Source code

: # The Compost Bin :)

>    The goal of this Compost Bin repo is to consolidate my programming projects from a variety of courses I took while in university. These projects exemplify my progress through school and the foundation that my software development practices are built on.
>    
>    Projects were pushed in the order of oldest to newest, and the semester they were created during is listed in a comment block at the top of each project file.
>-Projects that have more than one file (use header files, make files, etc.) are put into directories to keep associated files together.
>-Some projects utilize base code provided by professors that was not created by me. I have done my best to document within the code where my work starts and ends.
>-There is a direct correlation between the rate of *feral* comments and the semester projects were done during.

Task statement - Give again, unchanged, the lines running from the top of the material above through the line that has "associated files together.", and nothing more.

Task result -
Source code

: # The Compost Bin :)

>    The goal of this Compost Bin repo is to consolidate my programming projects from a variety of courses I took while in university. These projects exemplify my progress through school and the foundation that my software development practices are built on.
>    
>    Projects were pushed in the order of oldest to newest, and the semester they were created during is listed in a comment block at the top of each project file.
>-Projects that have more than one file (use header files, make files, etc.) are put into directories to keep associated files together.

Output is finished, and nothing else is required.